PGE2 exacerbates the IL-10 secretion level by increasing the NF-κB binding activity
As an M2-specific marker, IL-10 promotes alternative macrophage activation and pathological neovascularization . In our study, we also found that IL-10 was significantly increased at 7 dpi in the laser-induced eyes, which was reversed by the pre-treatment with celecoxib (Figure 7A). We further identified the region of the IL-10 promoter that was important for mediating the inductive effects of PGE2. The transient transfections were performed with a series of human IL-10 promoter-deletion constructs (Figure 7B). Treatment of the HEK293 cells with PGE2 led to a several-fold increase in the IL-10 promoter activity when the -2000 bp deletion construct (I1) was used (Figure 7C). The magnitude of PGE2-mediated induction of the IL-10 promoter activity remained essentially constant until the -516 bp deletion construct (I3) was used. The -516 bp IL-10 promoter construct (I4) was not stimulated by PGE2. This result implied that one or more promoter elements located between -516 bp and -1012 bp is necessary for the PGE2-mediated induction of the IL-10 promoter activity. NF-κB sites are found within this region of the IL-10 promoter . Recent studies have reported that NF-κB plays important role in the early stages of angiogenesis and CNV . NF-κB is also known to regulate several genes involved in angiogenesis (VEGF, intercellular adhesion molecule 1 [ICAM1] and COX2) [25, 26]. As oxidative stress serves a vital function in the pathogenesis of AMD, in our study, the BMDMs were also subjected to H2O2 treatment to induce oxidative damage. The results revealed that 400 μM H2O2 or 5 μM PGE2 dramatically induced the DNA binding activity of NF-κB (Figure 7D). Meanwhile, treatment of the BMDMs with H2O2 or PGE2 could increase the NF-κB translocation from the cytoplasm to the nucleus (Figure 7E and 7F). Besides, 10 μM celecoxib treatment dramatically prevented the H2O2-induced p65 expression in the nucleus (Figure 7G and 7H).
MAPKs, including Erk (1/2), p38 and JNK (1/2), mediated the activation of NF-κB, which have been demonstrated to play an important role in oxidative stress . As shown in Figure 7, H2O2 induced a significant increase in the phosphorylation of Erk (1/2) compared to the control group, which was prevented in the celecoxib-treated group (Figure 7I and 7J). However, there was no significant difference in the level of phospho-p38 or phospho-JNK (1/2) among the groups (Figure 7I and 7J).
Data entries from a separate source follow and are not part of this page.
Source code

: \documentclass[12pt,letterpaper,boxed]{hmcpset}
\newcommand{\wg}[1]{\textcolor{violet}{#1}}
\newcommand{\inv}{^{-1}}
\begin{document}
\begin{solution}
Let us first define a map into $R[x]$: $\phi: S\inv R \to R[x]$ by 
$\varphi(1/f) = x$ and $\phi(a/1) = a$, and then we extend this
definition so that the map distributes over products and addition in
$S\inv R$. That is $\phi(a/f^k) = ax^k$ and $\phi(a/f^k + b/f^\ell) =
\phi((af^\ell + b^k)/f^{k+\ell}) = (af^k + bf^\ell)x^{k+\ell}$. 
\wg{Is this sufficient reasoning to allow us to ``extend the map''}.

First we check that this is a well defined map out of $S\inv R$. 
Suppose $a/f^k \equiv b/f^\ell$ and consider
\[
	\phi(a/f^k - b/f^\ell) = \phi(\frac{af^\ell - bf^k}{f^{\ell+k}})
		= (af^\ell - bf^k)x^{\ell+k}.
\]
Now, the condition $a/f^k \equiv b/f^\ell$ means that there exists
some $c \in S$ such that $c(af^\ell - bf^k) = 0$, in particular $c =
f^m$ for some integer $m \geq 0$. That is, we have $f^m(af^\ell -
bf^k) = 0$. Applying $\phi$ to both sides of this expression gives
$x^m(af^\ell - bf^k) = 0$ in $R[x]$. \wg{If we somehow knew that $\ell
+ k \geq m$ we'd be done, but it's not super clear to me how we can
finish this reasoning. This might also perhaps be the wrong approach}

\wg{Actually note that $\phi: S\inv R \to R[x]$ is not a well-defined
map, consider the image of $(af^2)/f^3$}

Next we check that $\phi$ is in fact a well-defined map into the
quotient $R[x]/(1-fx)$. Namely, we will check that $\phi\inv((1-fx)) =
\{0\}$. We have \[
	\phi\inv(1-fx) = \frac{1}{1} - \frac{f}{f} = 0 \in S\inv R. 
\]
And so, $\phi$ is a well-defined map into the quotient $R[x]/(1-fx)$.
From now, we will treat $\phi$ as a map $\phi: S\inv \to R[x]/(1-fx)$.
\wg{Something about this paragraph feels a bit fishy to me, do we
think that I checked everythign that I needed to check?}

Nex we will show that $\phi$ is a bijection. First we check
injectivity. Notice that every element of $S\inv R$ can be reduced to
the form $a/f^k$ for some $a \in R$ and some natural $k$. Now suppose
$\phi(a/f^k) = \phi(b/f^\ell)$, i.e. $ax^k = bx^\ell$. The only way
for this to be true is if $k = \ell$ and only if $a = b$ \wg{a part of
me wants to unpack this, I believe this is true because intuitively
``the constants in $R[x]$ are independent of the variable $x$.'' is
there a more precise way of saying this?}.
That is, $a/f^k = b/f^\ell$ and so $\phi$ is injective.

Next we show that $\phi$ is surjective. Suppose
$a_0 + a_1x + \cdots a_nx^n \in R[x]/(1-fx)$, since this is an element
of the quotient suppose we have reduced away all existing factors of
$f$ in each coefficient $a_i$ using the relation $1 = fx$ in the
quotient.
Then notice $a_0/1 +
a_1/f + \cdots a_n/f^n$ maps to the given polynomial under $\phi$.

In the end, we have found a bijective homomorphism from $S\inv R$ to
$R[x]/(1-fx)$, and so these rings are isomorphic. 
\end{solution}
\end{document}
Role of IL-10 in the proliferation and migration of the human choroidal microvascular endothelial cells (HCECs)
The role of IL-10 in HCECs proliferation and migration were examined using the WST-1 and transwell migration assays, as well as by observing the distance in wound healing. The proliferation and migration were dramatically increased in the 10 ng/ml or 25 ng/ml IL-10-treated HCECs (Figure 8A–8C).